# ASSIGNED TASK
Go to the line below containing "(h) & (ms) & (GB) \\" and print exactly from there through the line containing "The NCT-CRC-HE-100K and", both included. Print nothing else.

MATERIAL FOR THIS EXERCISE START

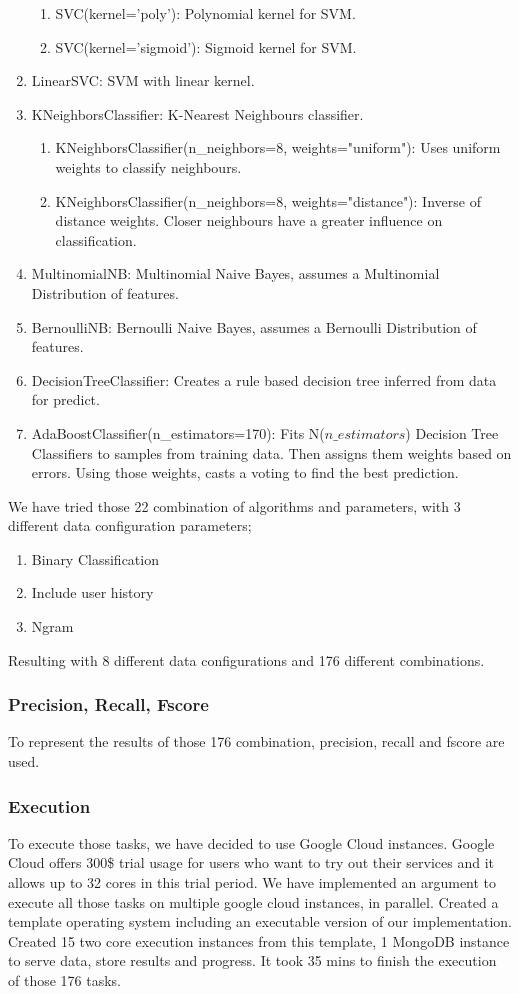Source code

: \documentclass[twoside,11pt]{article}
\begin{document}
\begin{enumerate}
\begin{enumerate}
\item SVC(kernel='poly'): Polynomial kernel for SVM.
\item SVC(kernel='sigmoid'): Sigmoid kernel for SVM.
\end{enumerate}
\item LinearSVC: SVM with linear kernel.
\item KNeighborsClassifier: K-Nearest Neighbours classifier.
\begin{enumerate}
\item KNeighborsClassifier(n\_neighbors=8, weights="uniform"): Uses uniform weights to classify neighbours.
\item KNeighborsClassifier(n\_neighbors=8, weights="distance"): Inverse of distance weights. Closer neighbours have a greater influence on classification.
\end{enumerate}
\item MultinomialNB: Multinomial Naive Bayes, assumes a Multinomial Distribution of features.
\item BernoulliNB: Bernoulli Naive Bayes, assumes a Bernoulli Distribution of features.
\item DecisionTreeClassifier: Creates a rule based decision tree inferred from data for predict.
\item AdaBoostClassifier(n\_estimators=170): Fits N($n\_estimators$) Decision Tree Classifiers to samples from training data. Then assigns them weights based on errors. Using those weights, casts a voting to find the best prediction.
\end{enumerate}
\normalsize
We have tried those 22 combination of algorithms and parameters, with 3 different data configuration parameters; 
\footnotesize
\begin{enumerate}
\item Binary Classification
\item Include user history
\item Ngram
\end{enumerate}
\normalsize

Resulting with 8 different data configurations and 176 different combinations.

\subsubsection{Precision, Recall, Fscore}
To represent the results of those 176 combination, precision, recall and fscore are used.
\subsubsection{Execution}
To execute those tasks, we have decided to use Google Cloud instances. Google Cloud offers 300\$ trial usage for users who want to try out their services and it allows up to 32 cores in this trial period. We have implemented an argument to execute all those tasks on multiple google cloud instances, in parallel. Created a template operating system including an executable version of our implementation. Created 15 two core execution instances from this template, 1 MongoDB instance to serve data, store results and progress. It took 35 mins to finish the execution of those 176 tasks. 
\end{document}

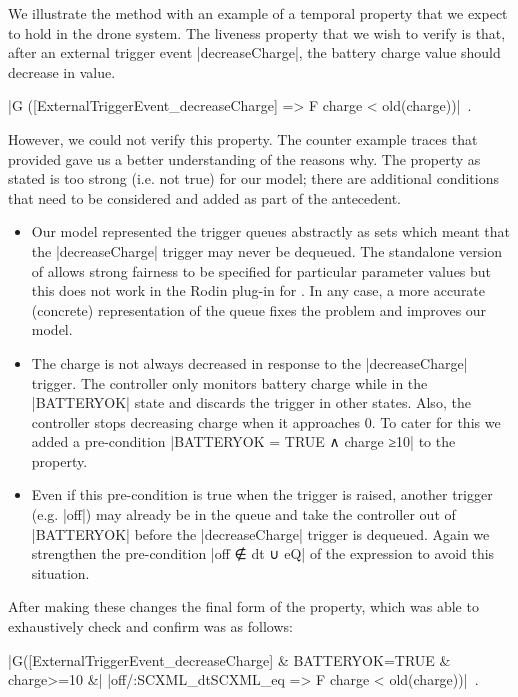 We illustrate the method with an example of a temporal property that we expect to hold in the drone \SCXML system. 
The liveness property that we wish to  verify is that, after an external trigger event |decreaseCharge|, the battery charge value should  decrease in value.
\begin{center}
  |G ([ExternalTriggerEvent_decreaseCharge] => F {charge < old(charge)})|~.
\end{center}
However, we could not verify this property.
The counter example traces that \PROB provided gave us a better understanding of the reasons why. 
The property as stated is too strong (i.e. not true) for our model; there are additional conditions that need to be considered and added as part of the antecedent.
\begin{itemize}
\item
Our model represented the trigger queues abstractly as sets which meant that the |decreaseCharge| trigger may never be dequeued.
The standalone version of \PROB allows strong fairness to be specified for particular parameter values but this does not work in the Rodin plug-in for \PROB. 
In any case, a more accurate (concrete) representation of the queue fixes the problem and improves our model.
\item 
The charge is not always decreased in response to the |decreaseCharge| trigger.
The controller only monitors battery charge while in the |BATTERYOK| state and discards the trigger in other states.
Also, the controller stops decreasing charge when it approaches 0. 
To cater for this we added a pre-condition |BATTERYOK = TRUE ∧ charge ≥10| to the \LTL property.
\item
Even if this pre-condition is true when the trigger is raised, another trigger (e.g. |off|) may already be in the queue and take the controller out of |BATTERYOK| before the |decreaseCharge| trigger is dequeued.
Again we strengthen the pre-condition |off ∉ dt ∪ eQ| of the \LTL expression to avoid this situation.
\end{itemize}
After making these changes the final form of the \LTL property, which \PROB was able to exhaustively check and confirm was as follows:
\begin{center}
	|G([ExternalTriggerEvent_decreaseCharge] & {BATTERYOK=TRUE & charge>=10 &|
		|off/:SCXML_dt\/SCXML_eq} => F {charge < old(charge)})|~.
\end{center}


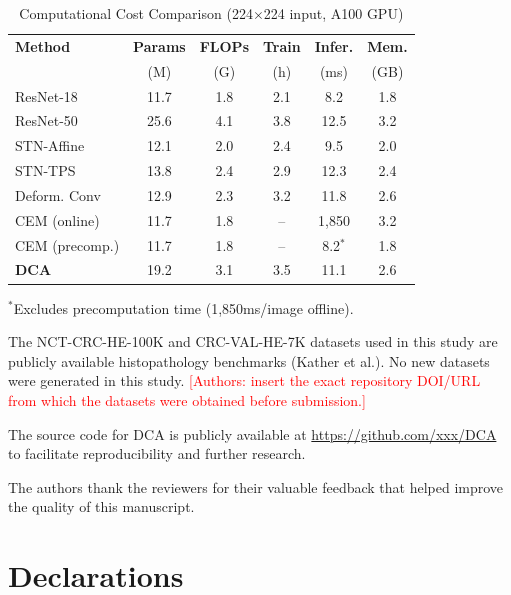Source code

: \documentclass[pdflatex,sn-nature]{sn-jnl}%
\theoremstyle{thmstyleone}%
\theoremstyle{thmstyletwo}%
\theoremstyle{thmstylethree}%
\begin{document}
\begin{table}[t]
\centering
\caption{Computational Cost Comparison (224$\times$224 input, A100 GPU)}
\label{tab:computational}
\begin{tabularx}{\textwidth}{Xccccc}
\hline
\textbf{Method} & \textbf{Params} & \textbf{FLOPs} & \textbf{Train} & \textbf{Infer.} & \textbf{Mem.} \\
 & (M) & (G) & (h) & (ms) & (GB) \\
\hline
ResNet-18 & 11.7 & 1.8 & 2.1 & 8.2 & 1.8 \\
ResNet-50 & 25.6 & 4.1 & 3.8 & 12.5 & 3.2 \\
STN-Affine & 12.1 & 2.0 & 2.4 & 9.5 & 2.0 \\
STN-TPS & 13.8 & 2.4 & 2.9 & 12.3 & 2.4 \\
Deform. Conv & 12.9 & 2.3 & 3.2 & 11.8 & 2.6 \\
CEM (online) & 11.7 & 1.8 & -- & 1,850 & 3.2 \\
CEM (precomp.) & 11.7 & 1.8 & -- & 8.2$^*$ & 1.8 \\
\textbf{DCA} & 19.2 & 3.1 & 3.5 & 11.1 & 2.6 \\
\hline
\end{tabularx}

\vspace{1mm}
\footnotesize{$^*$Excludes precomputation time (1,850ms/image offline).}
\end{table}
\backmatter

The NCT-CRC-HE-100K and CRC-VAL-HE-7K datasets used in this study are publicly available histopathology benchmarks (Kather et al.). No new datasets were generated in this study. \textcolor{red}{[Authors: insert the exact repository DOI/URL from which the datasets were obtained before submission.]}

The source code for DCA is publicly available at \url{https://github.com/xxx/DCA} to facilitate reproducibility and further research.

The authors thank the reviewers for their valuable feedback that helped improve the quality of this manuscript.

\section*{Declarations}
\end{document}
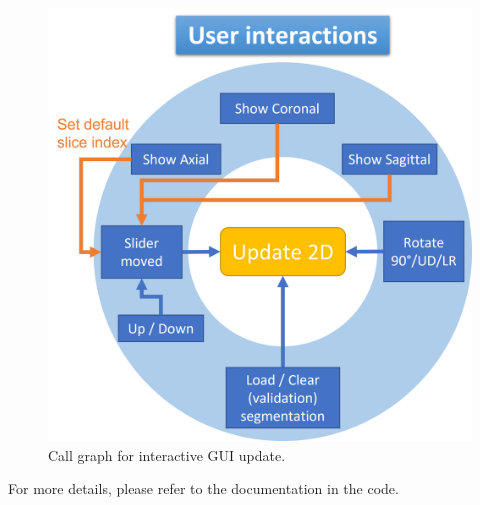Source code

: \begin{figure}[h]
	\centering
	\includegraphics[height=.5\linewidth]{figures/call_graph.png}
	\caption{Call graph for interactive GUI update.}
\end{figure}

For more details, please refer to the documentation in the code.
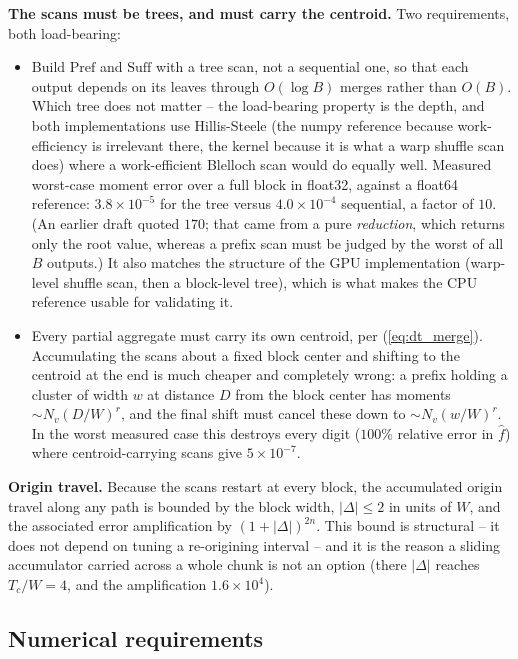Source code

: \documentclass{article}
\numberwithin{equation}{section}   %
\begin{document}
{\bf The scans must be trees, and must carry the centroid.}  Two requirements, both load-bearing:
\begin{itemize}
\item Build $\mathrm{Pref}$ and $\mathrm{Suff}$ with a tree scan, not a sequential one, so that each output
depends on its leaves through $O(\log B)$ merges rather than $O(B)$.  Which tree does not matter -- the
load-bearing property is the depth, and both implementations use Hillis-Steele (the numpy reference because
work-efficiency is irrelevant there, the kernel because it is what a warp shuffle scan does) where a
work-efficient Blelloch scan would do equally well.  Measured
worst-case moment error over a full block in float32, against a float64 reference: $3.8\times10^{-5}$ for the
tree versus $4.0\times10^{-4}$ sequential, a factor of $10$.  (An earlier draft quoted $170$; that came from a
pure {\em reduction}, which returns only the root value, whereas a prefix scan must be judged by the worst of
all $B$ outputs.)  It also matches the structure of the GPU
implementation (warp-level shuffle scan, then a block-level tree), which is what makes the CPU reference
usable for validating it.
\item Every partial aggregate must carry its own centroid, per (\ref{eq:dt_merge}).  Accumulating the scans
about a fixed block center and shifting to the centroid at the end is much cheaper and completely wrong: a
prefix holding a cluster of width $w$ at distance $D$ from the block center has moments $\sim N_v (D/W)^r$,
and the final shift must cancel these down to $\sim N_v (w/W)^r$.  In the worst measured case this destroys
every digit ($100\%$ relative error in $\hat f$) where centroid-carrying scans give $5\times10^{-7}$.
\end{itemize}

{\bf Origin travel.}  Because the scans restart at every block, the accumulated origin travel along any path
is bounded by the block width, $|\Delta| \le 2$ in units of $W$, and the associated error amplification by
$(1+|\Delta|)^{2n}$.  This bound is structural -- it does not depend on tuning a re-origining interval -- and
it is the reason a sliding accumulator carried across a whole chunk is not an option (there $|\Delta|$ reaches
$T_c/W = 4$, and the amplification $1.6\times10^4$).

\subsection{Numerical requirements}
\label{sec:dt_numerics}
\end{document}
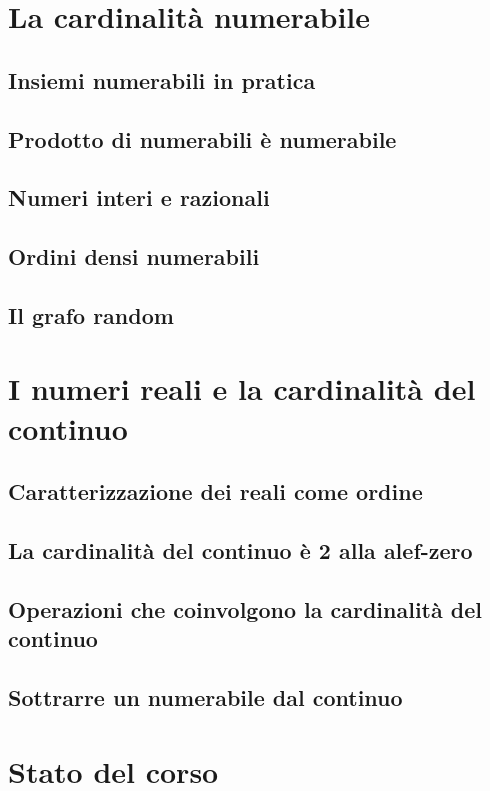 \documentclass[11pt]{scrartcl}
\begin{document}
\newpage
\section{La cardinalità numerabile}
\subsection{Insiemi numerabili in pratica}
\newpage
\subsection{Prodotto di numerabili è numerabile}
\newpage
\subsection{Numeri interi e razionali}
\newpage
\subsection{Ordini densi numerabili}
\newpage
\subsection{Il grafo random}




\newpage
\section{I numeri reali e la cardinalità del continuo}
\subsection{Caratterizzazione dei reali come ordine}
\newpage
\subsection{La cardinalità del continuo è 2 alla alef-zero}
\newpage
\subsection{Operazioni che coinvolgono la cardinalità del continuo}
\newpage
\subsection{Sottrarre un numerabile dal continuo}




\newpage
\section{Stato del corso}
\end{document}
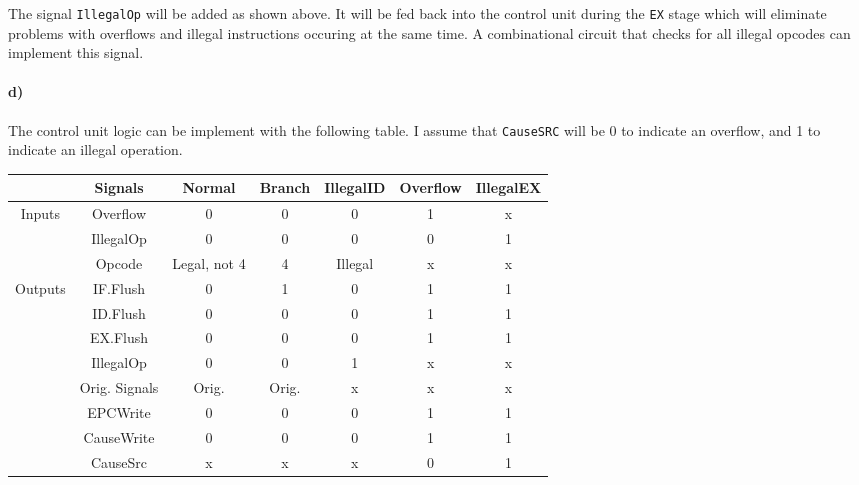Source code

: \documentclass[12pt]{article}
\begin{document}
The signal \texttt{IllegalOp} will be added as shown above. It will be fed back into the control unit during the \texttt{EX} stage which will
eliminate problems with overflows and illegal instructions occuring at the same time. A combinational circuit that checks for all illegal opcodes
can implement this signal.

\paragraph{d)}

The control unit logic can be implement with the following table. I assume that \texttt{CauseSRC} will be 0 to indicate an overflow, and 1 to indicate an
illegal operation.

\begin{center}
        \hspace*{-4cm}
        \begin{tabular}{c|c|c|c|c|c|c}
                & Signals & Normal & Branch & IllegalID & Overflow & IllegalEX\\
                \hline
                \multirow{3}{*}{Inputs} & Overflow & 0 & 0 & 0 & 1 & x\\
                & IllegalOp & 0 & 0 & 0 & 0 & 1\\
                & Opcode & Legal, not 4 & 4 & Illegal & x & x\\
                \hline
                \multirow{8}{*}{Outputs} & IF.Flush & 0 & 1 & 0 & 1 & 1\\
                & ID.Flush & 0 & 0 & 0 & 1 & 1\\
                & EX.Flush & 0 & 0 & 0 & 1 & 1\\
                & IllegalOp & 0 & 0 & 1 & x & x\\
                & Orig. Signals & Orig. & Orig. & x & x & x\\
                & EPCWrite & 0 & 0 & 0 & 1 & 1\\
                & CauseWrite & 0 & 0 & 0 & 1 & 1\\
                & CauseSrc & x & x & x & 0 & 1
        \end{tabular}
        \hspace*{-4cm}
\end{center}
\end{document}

MATERIAL FOR THIS EXERCISE END

# ANSWER AREA
 & (M) & (G) & (h) & (ms) & (GB) \\
\hline
ResNet-18 & 11.7 & 1.8 & 2.1 & 8.2 & 1.8 \\
ResNet-50 & 25.6 & 4.1 & 3.8 & 12.5 & 3.2 \\
STN-Affine & 12.1 & 2.0 & 2.4 & 9.5 & 2.0 \\
STN-TPS & 13.8 & 2.4 & 2.9 & 12.3 & 2.4 \\
Deform. Conv & 12.9 & 2.3 & 3.2 & 11.8 & 2.6 \\
CEM (online) & 11.7 & 1.8 & -- & 1,850 & 3.2 \\
CEM (precomp.) & 11.7 & 1.8 & -- & 8.2$^*$ & 1.8 \\
\textbf{DCA} & 19.2 & 3.1 & 3.5 & 11.1 & 2.6 \\
\hline
\end{tabularx}

\vspace{1mm}
\footnotesize{$^*$Excludes precomputation time (1,850ms/image offline).}
\end{table}
\backmatter

The NCT-CRC-HE-100K and CRC-VAL-HE-7K datasets used in this study are publicly available histopathology benchmarks (Kather et al.). No new datasets were generated in this study. \textcolor{red}{[Authors: insert the exact repository DOI/URL from which the datasets were obtained before submission.]}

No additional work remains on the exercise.